═══ MATERIAL PROVIDED
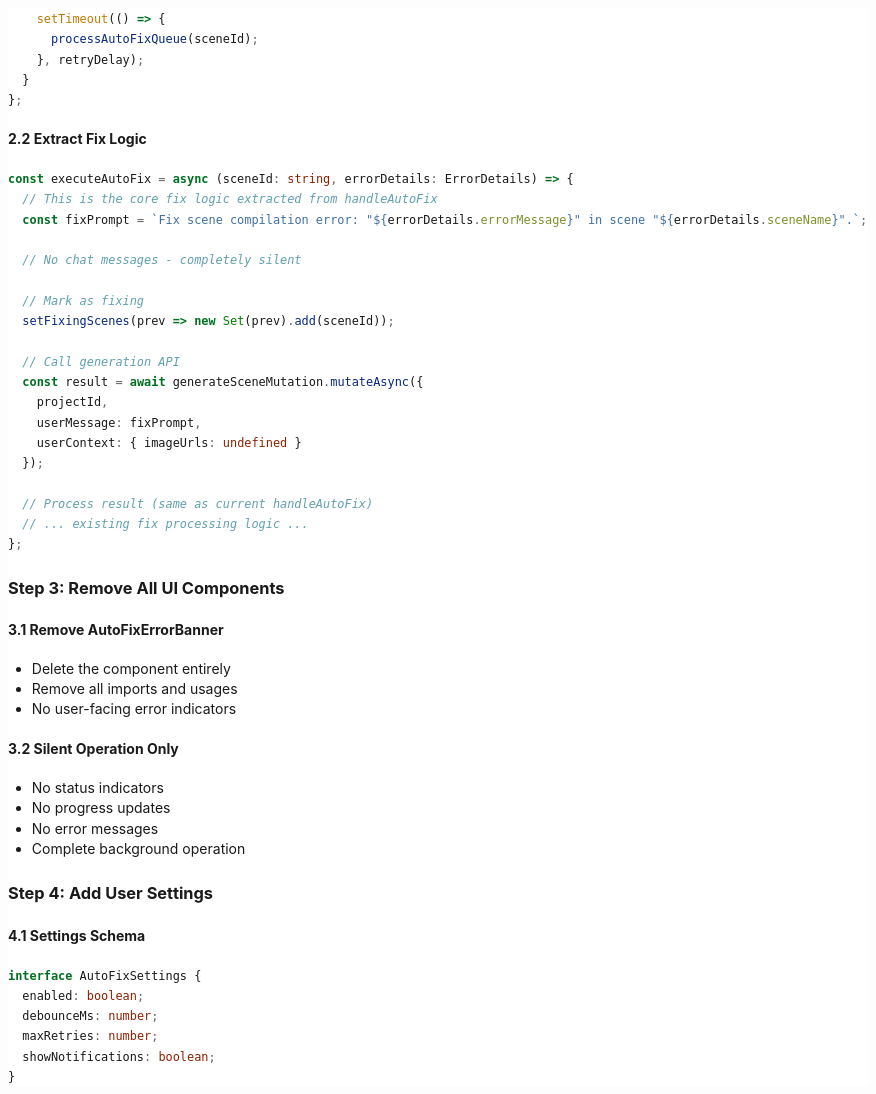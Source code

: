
 ```typescript
    setTimeout(() => {
      processAutoFixQueue(sceneId);
    }, retryDelay);
  }
};
```

#### 2.2 Extract Fix Logic
```typescript
const executeAutoFix = async (sceneId: string, errorDetails: ErrorDetails) => {
  // This is the core fix logic extracted from handleAutoFix
  const fixPrompt = `Fix scene compilation error: "${errorDetails.errorMessage}" in scene "${errorDetails.sceneName}".`;
  
  // No chat messages - completely silent
  
  // Mark as fixing
  setFixingScenes(prev => new Set(prev).add(sceneId));
  
  // Call generation API
  const result = await generateSceneMutation.mutateAsync({
    projectId,
    userMessage: fixPrompt,
    userContext: { imageUrls: undefined }
  });
  
  // Process result (same as current handleAutoFix)
  // ... existing fix processing logic ...
};
```

### Step 3: Remove All UI Components

#### 3.1 Remove AutoFixErrorBanner
- Delete the component entirely
- Remove all imports and usages
- No user-facing error indicators

#### 3.2 Silent Operation Only
- No status indicators
- No progress updates
- No error messages
- Complete background operation

### Step 4: Add User Settings

#### 4.1 Settings Schema
```typescript
interface AutoFixSettings {
  enabled: boolean;
  debounceMs: number;
  maxRetries: number;
  showNotifications: boolean;
}
```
══════
### ACTIVITY
All lines from the one with "- No error messages" to the end of the records must be set down exactly. Skip every line before it.

### EXERCISE OUTPUT
- No error messages
- Complete background operation

### Step 4: Add User Settings

#### 4.1 Settings Schema
```typescript
interface AutoFixSettings {
  enabled: boolean;
  debounceMs: number;
  maxRetries: number;
  showNotifications: boolean;
}
```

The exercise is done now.